Each entry in the listing below should be returned precisely as it is.

Start of DATA SECTION

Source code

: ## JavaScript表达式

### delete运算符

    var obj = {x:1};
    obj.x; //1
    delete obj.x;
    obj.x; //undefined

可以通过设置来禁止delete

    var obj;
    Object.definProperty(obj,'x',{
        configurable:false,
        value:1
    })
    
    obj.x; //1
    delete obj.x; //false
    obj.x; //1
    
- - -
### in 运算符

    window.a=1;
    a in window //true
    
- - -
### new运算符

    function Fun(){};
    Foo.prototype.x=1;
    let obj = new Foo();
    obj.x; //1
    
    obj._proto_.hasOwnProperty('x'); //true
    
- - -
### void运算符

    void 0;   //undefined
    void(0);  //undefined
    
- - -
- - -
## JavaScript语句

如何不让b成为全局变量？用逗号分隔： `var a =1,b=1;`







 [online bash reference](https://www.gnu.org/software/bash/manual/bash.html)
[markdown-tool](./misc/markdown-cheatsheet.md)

End of DATA SECTION

### EXERCISE SOLUTION
Source code

: ## JavaScript表达式

### delete运算符

    var obj = {x:1};
    obj.x; //1
    delete obj.x;
    obj.x; //undefined

可以通过设置来禁止delete

    var obj;
    Object.definProperty(obj,'x',{
        configurable:false,
        value:1
    })
    
    obj.x; //1
    delete obj.x; //false
    obj.x; //1
    
- - -
### in 运算符

    window.a=1;
    a in window //true
    
- - -
### new运算符

    function Fun(){};
    Foo.prototype.x=1;
    let obj = new Foo();
    obj.x; //1
    
    obj._proto_.hasOwnProperty('x'); //true
    
- - -
### void运算符

    void 0;   //undefined
    void(0);  //undefined
    
- - -
- - -
## JavaScript语句

如何不让b成为全局变量？用逗号分隔： `var a =1,b=1;`







 [online bash reference](https://www.gnu.org/software/bash/manual/bash.html)
[markdown-tool](./misc/markdown-cheatsheet.md)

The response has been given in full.